Wat mag oorzaak wezen dat sommige mensen een steenachtige grond openbaren? Er zijn er, die van nature een stug karakter hebben. Niet weinigen, die aan de wereld hangen, laten zich moeilijk bewegen; zij hebben een goed deel graniet in hun karakter, zodat zij nader aan de heer Hardnekkig dan aan de heer Meegaand verwant zijn. Nu heb ik om deze eigenaardigheid nog niet zo lage dunk van zulken, want wie gedurende enige jaren prediker was, weet wat het is als men te doen heeft met hoorders, die terstond bewogen zijn, en bij alle aandoenlijkheid ten slotte dezelfden blijven; terwijl er onder die stuggen zijn, die wanneer zij in het hart gegrepen worden, ook voorgoed bewogen blijken. Als bij hen het gevoel begint te spreken, getuigt het van een diep bewogen zijn en bewaren zij levenslang de ontvangen indruk. Een kleine groeve, door zeer harde slagen in het graniet gegrift, blijft daar onuitwisbaar, terwijl het gemakkelijk genoeg is om in het water te plassen, maar na weinige ogenblikken is van al de beweging geen spoor meer over. Ook is het iets groots een fraai stuk marmer tot een beeld van het geloof te beitelen. Het woord van de Heere is een hamer, die daartoe de macht heeft, en Hem komt al de eer toe, als door Zijn genade onze arbeid gelukken mag.
Erger nog is het met mensen, die hard zijn vanwege hun ongelovigheid, en ik bedoel hier niet zozeer ongelovigheid, die uit het hart voortkomt, waarbij werkelijke gemoedsbezwaren het geloven in de weg staan, maar dat soort van ongeloof, dat de vrucht is van de wens om niet te geloven, die gretig maakt in het opsporen van allerlei voorwendsels. Geen geloof zonder zegepraal, want wij zijn van nature zinnelijk en moeten geestelijk leren onderscheiden, zodat wij als Mozes de Onzienlijke zien en in het Godsbestuur smaken, dat God liefde en in Christus onze Vader is. Was het anders, het geloof stond gelijk met ons vanzelf waarnemen van de zinnelijke dingen.

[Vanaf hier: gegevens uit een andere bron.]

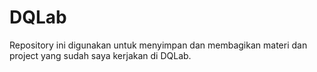 # DQLab
Repository ini digunakan untuk menyimpan dan membagikan materi dan project yang sudah saya kerjakan di DQLab.
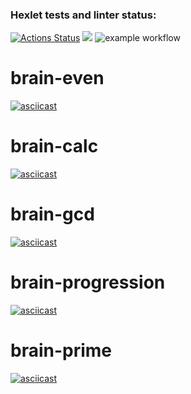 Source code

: ### Hexlet tests and linter status:
[![Actions Status](https://github.com/ksv2005/php-project-lvl1/workflows/hexlet-check/badge.svg)](https://github.com/ksv2005/php-project-lvl1/actions)
<a href="https://codeclimate.com/github/codeclimate/codeclimate/maintainability"><img src="https://api.codeclimate.com/v1/badges/a99a88d28ad37a79dbf6/maintainability" /></a>
![example workflow](https://github.com/ksv2005/php-project-lvl1/actions/workflows/linter.yml/badge.svg)
# brain-even
[![asciicast](https://asciinema.org/a/NdErQmZkYH2z03WgrYzxTlkEx.svg)](https://asciinema.org/a/NdErQmZkYH2z03WgrYzxTlkEx)
# brain-calc
[![asciicast](https://asciinema.org/a/t3nxqqpPBBbQspYQiHfBGD46s.svg)](https://asciinema.org/a/t3nxqqpPBBbQspYQiHfBGD46s)
# brain-gcd
[![asciicast](https://asciinema.org/a/uyEIfJ42KocxuHtFBeYLzcWrX.svg)](https://asciinema.org/a/uyEIfJ42KocxuHtFBeYLzcWrX)
# brain-progression
[![asciicast](https://asciinema.org/a/kfBw72oh9RTIKulLjpNMEqNWT.svg)](https://asciinema.org/a/kfBw72oh9RTIKulLjpNMEqNWT)
# brain-prime
[![asciicast](https://asciinema.org/a/9cLeQU0vzgBNf2sKDIkJ2FQgh.svg)](https://asciinema.org/a/9cLeQU0vzgBNf2sKDIkJ2FQgh)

Zovelen als nu innerlijk begeren niet te kunnen geloven, komen allengs onder de macht van de twijfel, dringen althans zichzelf op, dat zij goede grond hebben om de hoofdwaarheden van Gods openbaring onaanneembaar te achten, en dit maakt hen tot innerlijk verharden tegen de invloed van het Woord.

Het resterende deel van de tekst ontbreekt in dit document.